Most carriers have either limited account volume or implemented peak season surcharges to drive behavior. If you have all your outbound shipping with a single carrier, it is encouraged to engaging with other carriers that have been knocking at your door. You might have to pay a little more for each shipment but that’s better than having orders sit on your dock. This peak season you may have to divert from your typically rate-shopping strategy to one that balances volume between carriers and ensures all orders can be shipped in a timely manner.

3) Ship early and often

The later in 2020, the greater the impact will be on transit days. This year will be like no other and it is very likely orders placed mid-December will not arrive before the holidays (unless shipped with shipped priority service).

This is not the year to try and level set volume as delayed deliveries will result in more order cancellations and returns. Get your revenue as early as possible and let your customers know why it’s important to forego the procrastination approach.
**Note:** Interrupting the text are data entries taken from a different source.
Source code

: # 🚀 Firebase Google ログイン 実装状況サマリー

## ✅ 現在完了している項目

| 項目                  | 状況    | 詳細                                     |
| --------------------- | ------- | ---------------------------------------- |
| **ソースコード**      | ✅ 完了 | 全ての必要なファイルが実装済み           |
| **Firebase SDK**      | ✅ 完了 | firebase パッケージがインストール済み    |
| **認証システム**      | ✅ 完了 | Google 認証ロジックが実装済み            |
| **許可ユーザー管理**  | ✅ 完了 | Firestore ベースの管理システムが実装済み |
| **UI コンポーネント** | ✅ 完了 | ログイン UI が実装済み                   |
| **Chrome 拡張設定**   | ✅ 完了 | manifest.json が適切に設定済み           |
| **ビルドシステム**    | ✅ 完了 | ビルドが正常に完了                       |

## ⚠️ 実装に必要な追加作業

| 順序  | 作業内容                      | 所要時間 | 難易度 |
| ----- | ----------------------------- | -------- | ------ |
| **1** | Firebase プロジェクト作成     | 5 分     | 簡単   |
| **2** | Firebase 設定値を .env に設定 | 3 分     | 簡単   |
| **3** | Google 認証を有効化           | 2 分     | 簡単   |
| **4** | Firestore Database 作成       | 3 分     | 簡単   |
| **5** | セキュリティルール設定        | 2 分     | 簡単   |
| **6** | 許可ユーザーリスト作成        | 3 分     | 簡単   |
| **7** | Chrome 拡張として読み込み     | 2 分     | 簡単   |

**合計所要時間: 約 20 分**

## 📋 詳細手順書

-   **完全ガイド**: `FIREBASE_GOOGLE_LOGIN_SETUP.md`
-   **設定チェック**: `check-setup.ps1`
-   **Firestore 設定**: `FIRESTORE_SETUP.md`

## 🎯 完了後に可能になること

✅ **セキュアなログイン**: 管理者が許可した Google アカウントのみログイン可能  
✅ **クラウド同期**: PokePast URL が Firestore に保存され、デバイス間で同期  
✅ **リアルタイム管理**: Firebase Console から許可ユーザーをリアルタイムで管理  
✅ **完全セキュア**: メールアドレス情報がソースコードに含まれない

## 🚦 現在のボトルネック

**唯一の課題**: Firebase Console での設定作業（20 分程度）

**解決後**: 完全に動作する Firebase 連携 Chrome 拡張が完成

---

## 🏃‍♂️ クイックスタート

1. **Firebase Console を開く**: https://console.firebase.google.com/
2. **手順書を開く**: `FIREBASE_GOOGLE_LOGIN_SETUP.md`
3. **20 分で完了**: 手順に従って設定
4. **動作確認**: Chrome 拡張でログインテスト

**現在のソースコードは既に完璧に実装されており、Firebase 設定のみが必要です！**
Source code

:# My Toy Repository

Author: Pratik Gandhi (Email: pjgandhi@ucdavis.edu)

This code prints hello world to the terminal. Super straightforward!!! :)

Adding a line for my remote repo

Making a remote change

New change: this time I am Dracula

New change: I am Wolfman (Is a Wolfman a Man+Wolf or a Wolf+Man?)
4) Re-evaluate Free Shipping offers

Everyone loves, wants, maybe even demands free shipping but that doesn’t mean you need to lose profitability. Look at your current offering and compare it to your order history data to see where adjustments can be made. Most companies offering free shipping have purchasing thresholds, e.g. free ship on $50 or more. Where some of these companies actually reduce prices on a select number of fast-moving SKUs to encourage multiple line item orders to hit free shipping, allowing for larger cart value & higher-order net income.

5) Reset customer expectations

Even an eCommerce giant with billions of dollars invested in supply chain infrastructure has come up short with delivering on their fulfillment commitments this year. Be sure your advertised order commitment is realistic.

As the old adage goes, it’s better to under-promise and over-deliver. Be upfront with your customers and let them know the 2020 realities so they can plan accordingly. Once an order is placed and the “post-click” journey begins, over-communicate order status and if it looks like a delay is inevitable, get ahead of the situation, and see what you can do to proactively provide solutions. An honest, upfront, clearly communicated approach is always appreciated and more often than not will increase your customer’s brand loyalty in the long run.